Ayrıca Alakbarov, kullanıcılara şu öneride bulundu, “6 aylıktan daha küçük bebeklere FDA’in uyarısına göre güneş koruyucuların kullanılması önerilmemektedir. Gün ortasında bebeklerin güneşe çıkarılmaması, dışarıda bulunmak zorundaysa koruyucu kıyafetlerin giydirilmesi gereklidir. 6 aylıktan büyük bebekler için kimyasal içermeyen çinko oksit veya titanyum oksit gibi mineral filtreler içeren güneş koruyucular kullanılabilir. Giysiler güneş koruyuculara göre güneş ışınlarından korunmada daha etkindir.”
Yapılan araştırmalar mevcut güneş kremlerinin dahi insan sağlığını olumsuz etkilediğini gösterirken bunların bir de sahteleri piyasaya sunuluyor. Bezmialem Vakıf Üniversitesi Tıp Fakültesi Dermatoloji Anabilim Dalı Başkanı Prof. Dr. Özlem Su Küçük, sahte güneş kremlerine karşı dikkat edilmesi gerektiğini vurgulayarak şu ifadeleri kullandı:
“Bu kremler aktif olarak ultraviyole A ve B ışıklarına karşı koruyucu içermedikleri gibi tam tersine alerjen ve kanserojen potansiyel yan etkiler taşımakta. Tüketiciler dikkatli ve bilinçli olmalı ve merdiven altı ürün almamalı. Sağlık otoriteleri de denetimler konusunda titizlik göstermeli. Güneş koruyucu kremlerin kullanım amaçları erken dönemde güneş yanıklarından korunmak, uzun dönemde güneşe bağlı yaşlanmadan ve melanom (cilt kanseri) dışı deri kanserlerinden korunmak. Ancak sahte güneş kremleri tam tersine yanıklara, leke oluşumuna ve kansere neden olmakta. İçlerindeki kimyasallar alerjik, toksik ve kanserojen özellik gösterirler.”

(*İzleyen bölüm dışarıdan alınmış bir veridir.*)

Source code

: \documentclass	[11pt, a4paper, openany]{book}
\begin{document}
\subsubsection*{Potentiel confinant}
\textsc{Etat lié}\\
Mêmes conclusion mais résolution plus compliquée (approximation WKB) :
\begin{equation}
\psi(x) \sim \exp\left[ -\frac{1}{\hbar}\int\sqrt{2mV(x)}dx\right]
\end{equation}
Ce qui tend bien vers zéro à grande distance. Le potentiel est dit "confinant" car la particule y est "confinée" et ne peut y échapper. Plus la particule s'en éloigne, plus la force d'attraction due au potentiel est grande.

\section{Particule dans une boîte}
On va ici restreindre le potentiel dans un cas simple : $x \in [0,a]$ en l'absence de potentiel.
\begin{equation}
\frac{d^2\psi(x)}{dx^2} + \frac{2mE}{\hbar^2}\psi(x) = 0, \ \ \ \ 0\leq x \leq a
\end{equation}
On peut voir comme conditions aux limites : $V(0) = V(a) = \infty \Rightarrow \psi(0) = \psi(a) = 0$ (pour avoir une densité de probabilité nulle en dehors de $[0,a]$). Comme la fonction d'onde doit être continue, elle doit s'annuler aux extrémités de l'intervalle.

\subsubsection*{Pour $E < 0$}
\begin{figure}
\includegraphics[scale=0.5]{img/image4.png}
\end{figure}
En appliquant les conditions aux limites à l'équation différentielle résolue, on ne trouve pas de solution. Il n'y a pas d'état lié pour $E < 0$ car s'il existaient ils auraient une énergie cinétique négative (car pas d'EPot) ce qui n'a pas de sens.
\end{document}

Ultraviyole A ve B, güneşten çıkıp dünya atmosferine yerleşen farklı radyasyon dalga boylarını tanımlamak için kullanılmaktadır. UVA genelde cildin yaşlanması ve skuamöz hücreli karsinom tipi cilt kanserine neden olan hücre renklenmesi ile bağdaştırılıyor. UVA, camın arkasından güneşlenirken dahi cilde etki edebiliyor.
UVB ise güneşte bronzlaşmayı sağlayan ve bazal hücreli karsinom denilen cilt kanseri ile zararlı melanoma neden olan ışınlardır. Güneş kremleri ise kullanıcıları bu iki radyasyona karşı da tamamen korumamaktadır. Çünkü güneş kremleri de ikiye ayrılıyor. Birinde güneş ışınlarını filtrelemek amaçlı kimyasal bileşimler, diğerinde de titanyum dioksit ile çinko oksit gibi sürüldükten sonra vücutta beyaz tabaka bırakan mineraller bulunuyor. Kullanıcıların çoğu ise vücudunda beyaz bir tabaka görünmesini istemediğinden kimyasal içerikli güneş kremlerini tercih ediyor.